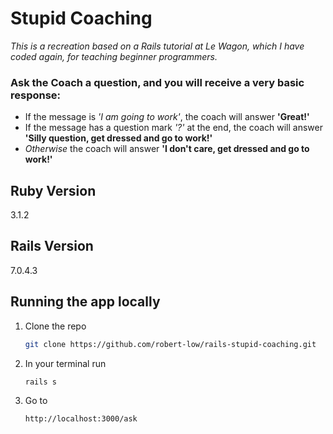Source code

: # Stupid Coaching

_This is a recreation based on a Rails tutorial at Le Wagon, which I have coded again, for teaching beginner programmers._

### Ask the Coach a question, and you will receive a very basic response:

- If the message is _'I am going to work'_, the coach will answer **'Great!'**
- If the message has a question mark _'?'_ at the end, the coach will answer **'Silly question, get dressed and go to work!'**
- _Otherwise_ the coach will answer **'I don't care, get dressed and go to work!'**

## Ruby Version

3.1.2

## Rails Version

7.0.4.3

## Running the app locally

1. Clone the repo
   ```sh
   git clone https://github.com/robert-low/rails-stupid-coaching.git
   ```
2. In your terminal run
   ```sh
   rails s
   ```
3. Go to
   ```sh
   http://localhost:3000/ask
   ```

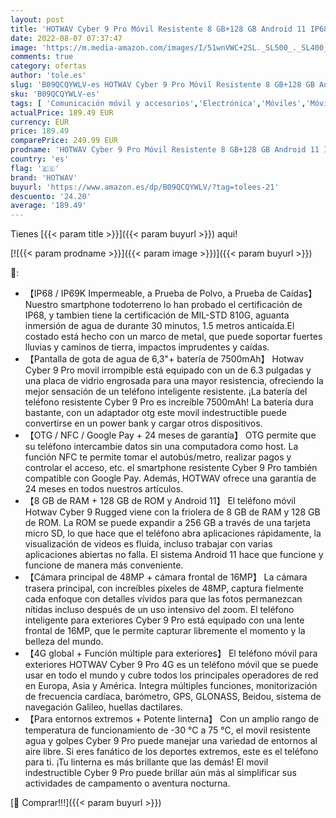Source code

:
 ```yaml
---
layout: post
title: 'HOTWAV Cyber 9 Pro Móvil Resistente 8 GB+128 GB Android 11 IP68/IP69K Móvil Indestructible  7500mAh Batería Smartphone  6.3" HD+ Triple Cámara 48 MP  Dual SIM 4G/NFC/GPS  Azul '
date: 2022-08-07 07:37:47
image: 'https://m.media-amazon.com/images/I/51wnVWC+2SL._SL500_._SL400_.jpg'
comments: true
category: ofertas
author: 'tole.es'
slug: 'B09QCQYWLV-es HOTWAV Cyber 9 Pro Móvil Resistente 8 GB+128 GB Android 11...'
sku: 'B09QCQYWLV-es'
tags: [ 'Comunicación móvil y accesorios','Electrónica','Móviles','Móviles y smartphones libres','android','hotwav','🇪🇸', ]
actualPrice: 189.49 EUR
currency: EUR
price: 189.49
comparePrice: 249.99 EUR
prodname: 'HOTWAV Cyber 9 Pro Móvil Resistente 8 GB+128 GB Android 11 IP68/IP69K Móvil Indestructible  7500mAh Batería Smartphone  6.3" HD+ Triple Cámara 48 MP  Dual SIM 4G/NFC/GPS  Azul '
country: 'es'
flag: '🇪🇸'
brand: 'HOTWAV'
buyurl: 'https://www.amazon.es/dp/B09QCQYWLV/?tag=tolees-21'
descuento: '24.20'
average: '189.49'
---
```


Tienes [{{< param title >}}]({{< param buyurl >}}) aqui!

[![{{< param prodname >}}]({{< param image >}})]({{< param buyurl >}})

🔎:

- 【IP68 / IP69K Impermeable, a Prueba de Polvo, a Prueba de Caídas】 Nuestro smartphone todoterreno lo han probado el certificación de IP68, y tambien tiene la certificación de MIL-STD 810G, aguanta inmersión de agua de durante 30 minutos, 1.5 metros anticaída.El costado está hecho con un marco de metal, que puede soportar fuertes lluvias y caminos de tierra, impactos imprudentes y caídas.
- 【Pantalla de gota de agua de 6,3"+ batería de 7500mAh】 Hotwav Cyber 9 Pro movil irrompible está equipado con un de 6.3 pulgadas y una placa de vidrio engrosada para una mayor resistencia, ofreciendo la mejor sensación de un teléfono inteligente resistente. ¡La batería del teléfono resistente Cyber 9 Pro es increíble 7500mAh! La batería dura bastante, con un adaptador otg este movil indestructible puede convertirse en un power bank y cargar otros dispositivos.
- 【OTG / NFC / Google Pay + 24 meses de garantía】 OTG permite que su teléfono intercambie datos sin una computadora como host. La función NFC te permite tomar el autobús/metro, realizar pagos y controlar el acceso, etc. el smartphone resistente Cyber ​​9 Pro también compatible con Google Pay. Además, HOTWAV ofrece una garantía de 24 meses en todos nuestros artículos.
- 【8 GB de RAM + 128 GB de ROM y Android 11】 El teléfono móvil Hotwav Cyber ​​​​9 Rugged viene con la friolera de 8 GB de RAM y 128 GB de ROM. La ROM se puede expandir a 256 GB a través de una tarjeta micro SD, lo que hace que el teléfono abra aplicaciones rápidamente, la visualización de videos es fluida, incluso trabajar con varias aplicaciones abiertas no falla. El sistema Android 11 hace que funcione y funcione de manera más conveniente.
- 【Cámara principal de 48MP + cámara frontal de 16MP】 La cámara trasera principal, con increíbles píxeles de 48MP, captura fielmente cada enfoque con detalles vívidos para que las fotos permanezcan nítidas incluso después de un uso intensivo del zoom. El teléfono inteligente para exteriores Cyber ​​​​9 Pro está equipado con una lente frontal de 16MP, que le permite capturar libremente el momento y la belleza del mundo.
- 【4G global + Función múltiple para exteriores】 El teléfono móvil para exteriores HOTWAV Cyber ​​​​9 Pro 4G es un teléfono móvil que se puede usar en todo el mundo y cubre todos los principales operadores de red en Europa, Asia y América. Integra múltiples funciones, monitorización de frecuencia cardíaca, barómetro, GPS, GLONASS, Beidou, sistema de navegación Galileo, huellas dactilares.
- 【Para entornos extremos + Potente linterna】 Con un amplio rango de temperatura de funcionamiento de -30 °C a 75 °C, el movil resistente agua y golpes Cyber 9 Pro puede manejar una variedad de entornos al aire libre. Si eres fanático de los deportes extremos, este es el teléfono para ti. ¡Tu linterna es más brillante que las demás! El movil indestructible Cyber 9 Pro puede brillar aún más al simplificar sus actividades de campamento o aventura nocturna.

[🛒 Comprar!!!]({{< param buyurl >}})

■ ■ ■

What the task asks -
Pick out each line in the material containing "Dual".

Result -
title: 'HOTWAV Cyber 9 Pro Móvil Resistente 8 GB+128 GB Android 11 IP68/IP69K Móvil Indestructible  7500mAh Batería Smartphone  6.3" HD+ Triple Cámara 48 MP  Dual SIM 4G/NFC/GPS  Azul '
prodname: 'HOTWAV Cyber 9 Pro Móvil Resistente 8 GB+128 GB Android 11 IP68/IP69K Móvil Indestructible  7500mAh Batería Smartphone  6.3" HD+ Triple Cámara 48 MP  Dual SIM 4G/NFC/GPS  Azul '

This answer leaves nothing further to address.